Defaults on credit card debt have surged to their highest levels since the 2008 financial crisis, signaling worsening financial conditions for lower-income consumers amid persistent inflation and elevated interest rates.
By the numbers:
- Credit card lenders wrote off $46 billion in seriously delinquent loan balances in the first nine months of 2024, a 50% increase compared to the same period in 2023, according to BankRegData.
- Capital One reported its annualized credit card write-off rate rose to 6.1% in November, up from 5.2% a year ago.
- Total U.S. credit card debt surpassed $1 trillion in mid-2023, with Americans paying $170 billion in interest in the past year.
- After writing off $60 billion in credit card debt in the past year, consumers are at least one month behind on another $37 billion of credit card debt.
The big picture: Consumers are feeling the pinch as higher balances and borrowing costs erode their financial stability:
- Low-income households: With a savings rate of nearly zero, these consumers are struggling the most, facing significant financial distress.
- Middle-income households: Many are increasingly reliant on credit as a buffer against inflationary pressures.
Between the lines: The pandemic-era surge in savings and consumer spending gave credit card issuers confidence to extend credit to riskier borrowers.
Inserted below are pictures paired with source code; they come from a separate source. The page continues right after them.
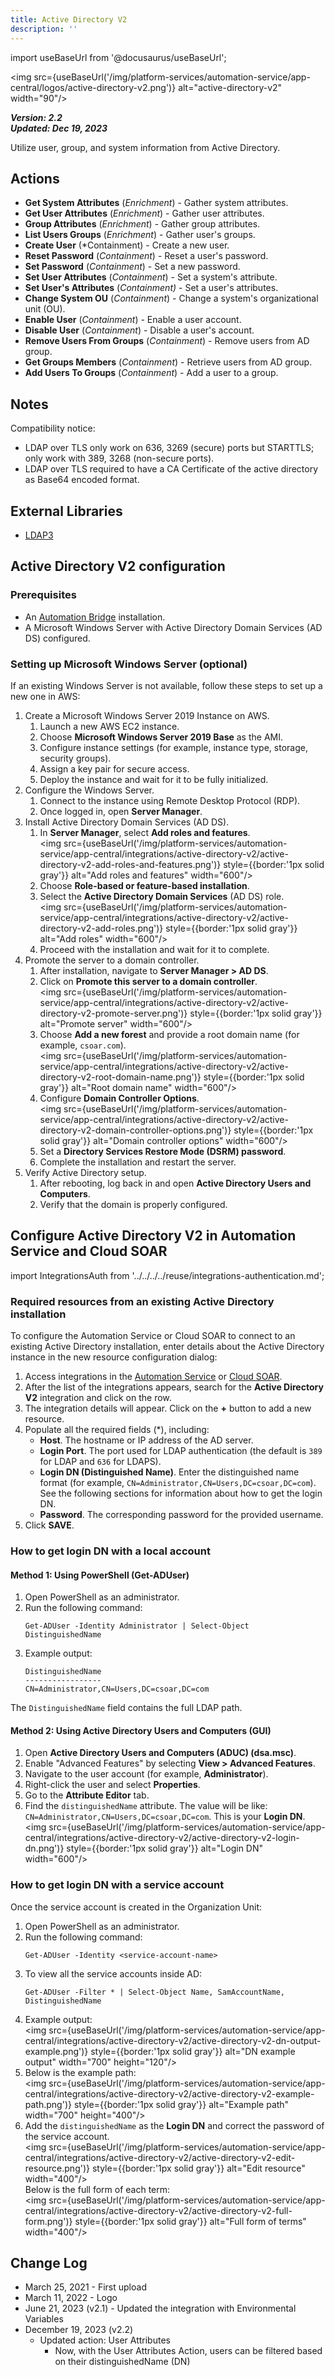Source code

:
 ```yaml
---
title: Active Directory V2
description: ''
---
```


import useBaseUrl from '@docusaurus/useBaseUrl';

<img src={useBaseUrl('/img/platform-services/automation-service/app-central/logos/active-directory-v2.png')} alt="active-directory-v2" width="90"/>

***Version: 2.2  
Updated: Dec 19, 2023***

Utilize user, group, and system information from Active Directory.   

## Actions

* **Get System Attributes** (*Enrichment*) - Gather system attributes.
* **Get User Attributes** (*Enrichment*) - Gather user attributes.
* **Group Attributes** (*Enrichment*) - Gather group attributes.
* **List Users Groups** (*Enrichment*) - Gather user's groups.
* **Create User** (*Containment) - Create a new user.
* **Reset Password** (*Containment*) - Reset a user's password.
* **Set Password** (*Containment*) - Set a new password.
* **Set User Attributes** (*Containment*) - Set a system's attribute.
* **Set User's Attributes** (*Containment)* - Set a user's attributes.
* **Change System OU** (*Containment*) - Change a system's organizational unit (OU).
* **Enable User** (*Containment*) - Enable a user account.
* **Disable User** (*Containment*) - Disable a user's account.
* **Remove Users From Groups** (*Containment*) - Remove users from AD group.
* **Get Groups Members** (*Containment*) - Retrieve users from AD group.
* **Add Users To Groups** (*Containment*) - Add a user to a group.

## Notes

Compatibility notice:

* LDAP over TLS only work on 636, 3269 (secure) ports but STARTTLS; only work with 389, 3268 (non-secure ports).
* LDAP over TLS required to have a CA Certificate of the active directory as Base64 encoded format.

## External Libraries

* [LDAP3](https://github.com/cannatag/ldap3/blob/master/LICENSE.txt)

## Active Directory V2 configuration

### Prerequisites

* An [Automation Bridge](/docs/platform-services/automation-service/automation-service-bridge/) installation.
* A Microsoft Windows Server with Active Directory Domain Services (AD DS) configured.

### Setting up Microsoft Windows Server (optional)

If an existing Windows Server is not available, follow these steps to set up a new one in AWS:
1. Create a Microsoft Windows Server 2019 Instance on AWS.
   1. Launch a new AWS EC2 instance.
   1. Choose **Microsoft Windows Server 2019 Base** as the AMI.
   1. Configure instance settings (for example, instance type, storage, security groups).
   1. Assign a key pair for secure access.
   1. Deploy the instance and wait for it to be fully initialized.
1. Configure the Windows Server.
   1. Connect to the instance using Remote Desktop Protocol (RDP).
   1. Once logged in, open **Server Manager**.
1. Install Active Directory Domain Services (AD DS).
   1. In **Server Manager**, select **Add roles and features**.<br/><img src={useBaseUrl('/img/platform-services/automation-service/app-central/integrations/active-directory-v2/active-directory-v2-add-roles-and-features.png')} style={{border:'1px solid gray'}} alt="Add roles and features" width="600"/>
   1. Choose **Role-based or feature-based installation**.
   1. Select the **Active Directory Domain Services** (AD DS) role.<br/><img src={useBaseUrl('/img/platform-services/automation-service/app-central/integrations/active-directory-v2/active-directory-v2-add-roles.png')} style={{border:'1px solid gray'}} alt="Add roles" width="600"/>
   1. Proceed with the installation and wait for it to complete.
1. Promote the server to a domain controller.
   1. After installation, navigate to **Server Manager > AD DS**.
   1. Click on **Promote this server to a domain controller**.<br/><img src={useBaseUrl('/img/platform-services/automation-service/app-central/integrations/active-directory-v2/active-directory-v2-promote-server.png')} style={{border:'1px solid gray'}} alt="Promote server" width="600"/>
   1. Choose **Add a new forest** and provide a root domain name (for example, `csoar.com`).<br/><img src={useBaseUrl('/img/platform-services/automation-service/app-central/integrations/active-directory-v2/active-directory-v2-root-domain-name.png')} style={{border:'1px solid gray'}} alt="Root domain name" width="600"/>
   1. Configure **Domain Controller Options**.<br/><img src={useBaseUrl('/img/platform-services/automation-service/app-central/integrations/active-directory-v2/active-directory-v2-domain-controller-options.png')} style={{border:'1px solid gray'}} alt="Domain controller options" width="600"/>
   1. Set a **Directory Services Restore Mode (DSRM) password**.
   1. Complete the installation and restart the server.
1. Verify Active Directory setup.
   1. After rebooting, log back in and open **Active Directory Users and Computers**.
   1. Verify that the domain is properly configured.

## Configure Active Directory V2 in Automation Service and Cloud SOAR

import IntegrationsAuth from '../../../../reuse/integrations-authentication.md';

<IntegrationsAuth/>

### Required resources from an existing Active Directory installation

To configure the Automation Service or Cloud SOAR to connect to an existing Active Directory installation, enter details about the Active Directory instance in the new resource configuration dialog:
1. Access integrations in the [Automation Service](/docs/platform-services/automation-service/automation-service-integrations/#view-integrations) or [Cloud SOAR](/docs/cloud-soar/automation).
1. After the list of the integrations appears, search for the **Active Directory V2** integration and click on the row.
1. The integration details will appear. Click on the **+** button to add a new resource.
1. Populate all the required fields (\*), including:
   * **Host**. The hostname or IP address of the AD server.
   * **Login Port**. The port used for LDAP authentication (the default is `389` for LDAP and `636` for LDAPS).
   * **Login DN (Distinguished Name)**. Enter the distinguished name format (for example, `CN=Administrator,CN=Users,DC=csoar,DC=com`). See the following sections for information about how to get the login DN.
   * **Password**. The corresponding password for the provided username.
1. Click **SAVE**.

### How to get login DN with a local account

#### Method 1: Using PowerShell (Get-ADUser)

1. Open PowerShell as an administrator.
1. Run the following command:
   ```
   Get-ADUser -Identity Administrator | Select-Object DistinguishedName
   ```
1. Example output:
   ```
   DistinguishedName
   -----------------
   CN=Administrator,CN=Users,DC=csoar,DC=com
   ```

The `DistinguishedName` field contains the full LDAP path.

#### Method 2: Using Active Directory Users and Computers (GUI)

1. Open **Active Directory Users and Computers (ADUC) (dsa.msc)**.
1. Enable "Advanced Features" by selecting **View > Advanced Features**.
1. Navigate to the user account (for example, **Administrator**).
1. Right-click the user and select **Properties**.
1. Go to the **Attribute Editor** tab.
1. Find the `distinguishedName` attribute. The value will be like: `CN=Administrator,CN=Users,DC=csoar,DC=com`. This is your **Login DN**.<br/><img src={useBaseUrl('/img/platform-services/automation-service/app-central/integrations/active-directory-v2/active-directory-v2-login-dn.png')} style={{border:'1px solid gray'}} alt="Login DN" width="600"/>

### How to get login DN with a service account

Once the service account is created in the Organization Unit:
1. Open PowerShell as an administrator.
1. Run the following command:
   ```
   Get-ADUser -Identity <service-account-name>
   ```
1. To view all the service accounts inside AD:
   ```
   Get-ADUser -Filter * | Select-Object Name, SamAccountName, DistinguishedName
   ```
1. Example output:<br/><img src={useBaseUrl('/img/platform-services/automation-service/app-central/integrations/active-directory-v2/active-directory-v2-dn-output-example.png')} style={{border:'1px solid gray'}} alt="DN example output" width="700" height="120"/>
1. Below is the example path:<br/><img src={useBaseUrl('/img/platform-services/automation-service/app-central/integrations/active-directory-v2/active-directory-v2-example-path.png')} style={{border:'1px solid gray'}} alt="Example path" width="700" height="400"/>
1. Add the `distinguishedName` as the **Login DN** and correct the password of the service account.<br/><img src={useBaseUrl('/img/platform-services/automation-service/app-central/integrations/active-directory-v2/active-directory-v2-edit-resource.png')} style={{border:'1px solid gray'}} alt="Edit resource" width="400"/><br/>Below is the full form of each term:<br/><img src={useBaseUrl('/img/platform-services/automation-service/app-central/integrations/active-directory-v2/active-directory-v2-full-form.png')} style={{border:'1px solid gray'}} alt="Full form of terms" width="400"/>

## Change Log

* March 25, 2021 - First upload
* March 11, 2022 - Logo
* June 21, 2023 (v2.1) - Updated the integration with Environmental Variables
* December 19, 2023 (v2.2)
	+ Updated action: User Attributes
		- Now, with the User Attributes Action, users can be filtered based on their distinguishedName (DN)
However, as inflation and interest rates climbed, many of these borrowers are now unable to keep up with payments.
What’s next:
- The Federal Reserve’s recent signal of limited rate cuts in 2025 offers little relief.
- Industry experts, including WalletHub’s Odysseas Papadimitriou, warn that delinquencies are a leading indicator of more significant financial challenges ahead.
What they’re saying: Mark Zandi, the head of Moody’s Analytics: “High-income households are fine, but the bottom third of US consumers are tapped out. Their savings rate right now is zero.”